● **Supplied material**:
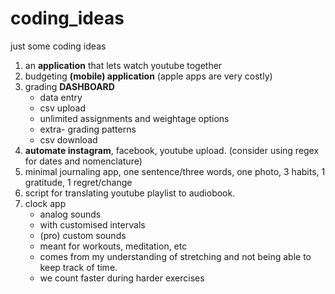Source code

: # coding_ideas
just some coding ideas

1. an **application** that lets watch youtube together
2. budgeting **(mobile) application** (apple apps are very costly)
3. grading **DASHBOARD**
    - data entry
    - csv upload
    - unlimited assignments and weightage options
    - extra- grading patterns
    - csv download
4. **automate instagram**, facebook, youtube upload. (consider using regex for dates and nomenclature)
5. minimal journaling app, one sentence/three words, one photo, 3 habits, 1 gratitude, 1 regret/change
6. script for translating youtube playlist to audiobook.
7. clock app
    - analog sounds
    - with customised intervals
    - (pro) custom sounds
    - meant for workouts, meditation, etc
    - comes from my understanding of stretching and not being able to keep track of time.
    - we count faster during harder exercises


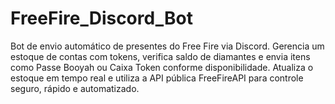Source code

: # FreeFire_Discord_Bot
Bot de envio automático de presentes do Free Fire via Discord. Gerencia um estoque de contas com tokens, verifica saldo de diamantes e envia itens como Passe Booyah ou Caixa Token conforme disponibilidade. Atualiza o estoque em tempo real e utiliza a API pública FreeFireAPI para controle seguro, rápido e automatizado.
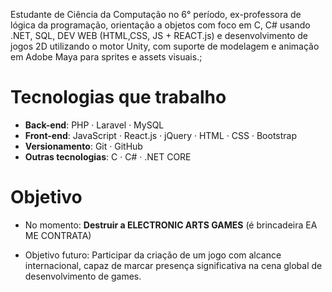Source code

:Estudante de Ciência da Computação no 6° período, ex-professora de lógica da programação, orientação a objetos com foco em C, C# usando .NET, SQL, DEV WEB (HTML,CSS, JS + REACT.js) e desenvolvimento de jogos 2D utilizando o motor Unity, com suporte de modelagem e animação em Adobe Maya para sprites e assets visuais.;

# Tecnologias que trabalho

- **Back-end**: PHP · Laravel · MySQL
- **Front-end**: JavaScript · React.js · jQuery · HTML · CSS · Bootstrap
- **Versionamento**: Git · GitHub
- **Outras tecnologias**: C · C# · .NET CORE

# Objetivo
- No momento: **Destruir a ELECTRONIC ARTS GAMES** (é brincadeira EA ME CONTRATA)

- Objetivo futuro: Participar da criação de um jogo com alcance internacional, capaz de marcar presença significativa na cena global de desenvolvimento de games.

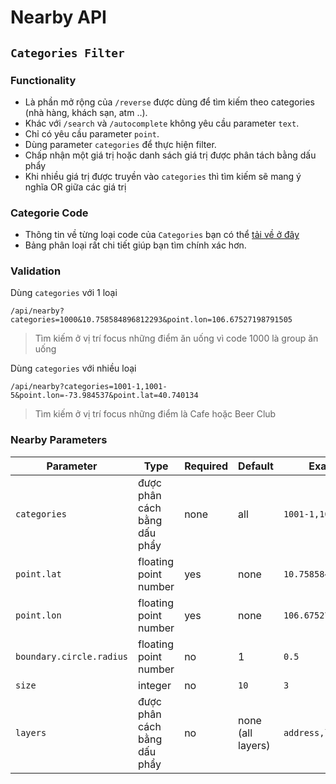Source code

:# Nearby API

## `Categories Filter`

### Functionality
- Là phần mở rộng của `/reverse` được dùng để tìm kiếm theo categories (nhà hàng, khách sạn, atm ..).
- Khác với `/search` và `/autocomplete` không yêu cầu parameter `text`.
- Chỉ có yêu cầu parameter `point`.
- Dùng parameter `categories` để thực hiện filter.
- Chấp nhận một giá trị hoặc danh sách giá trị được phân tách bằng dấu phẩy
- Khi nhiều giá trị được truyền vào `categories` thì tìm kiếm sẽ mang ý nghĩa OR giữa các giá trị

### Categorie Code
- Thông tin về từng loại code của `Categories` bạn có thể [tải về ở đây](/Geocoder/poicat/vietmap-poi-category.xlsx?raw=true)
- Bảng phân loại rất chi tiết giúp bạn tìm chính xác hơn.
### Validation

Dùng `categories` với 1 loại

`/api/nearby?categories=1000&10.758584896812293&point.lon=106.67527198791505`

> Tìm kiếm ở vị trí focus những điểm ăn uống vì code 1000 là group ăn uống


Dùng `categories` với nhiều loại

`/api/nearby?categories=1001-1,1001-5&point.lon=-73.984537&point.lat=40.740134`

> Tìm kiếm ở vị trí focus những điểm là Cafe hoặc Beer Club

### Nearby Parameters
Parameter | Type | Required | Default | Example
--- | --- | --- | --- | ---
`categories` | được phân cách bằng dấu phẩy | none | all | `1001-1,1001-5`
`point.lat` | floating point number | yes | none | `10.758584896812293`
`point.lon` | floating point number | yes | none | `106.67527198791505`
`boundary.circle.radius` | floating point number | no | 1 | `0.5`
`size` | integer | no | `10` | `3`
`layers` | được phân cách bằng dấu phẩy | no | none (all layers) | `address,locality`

● **Requirement**: The lines wanted are those from the one holding "number | no" through the final line of the listing; print them exactly.

● **Response**:
`boundary.circle.radius` | floating point number | no | 1 | `0.5`
`size` | integer | no | `10` | `3`
`layers` | được phân cách bằng dấu phẩy | no | none (all layers) | `address,locality`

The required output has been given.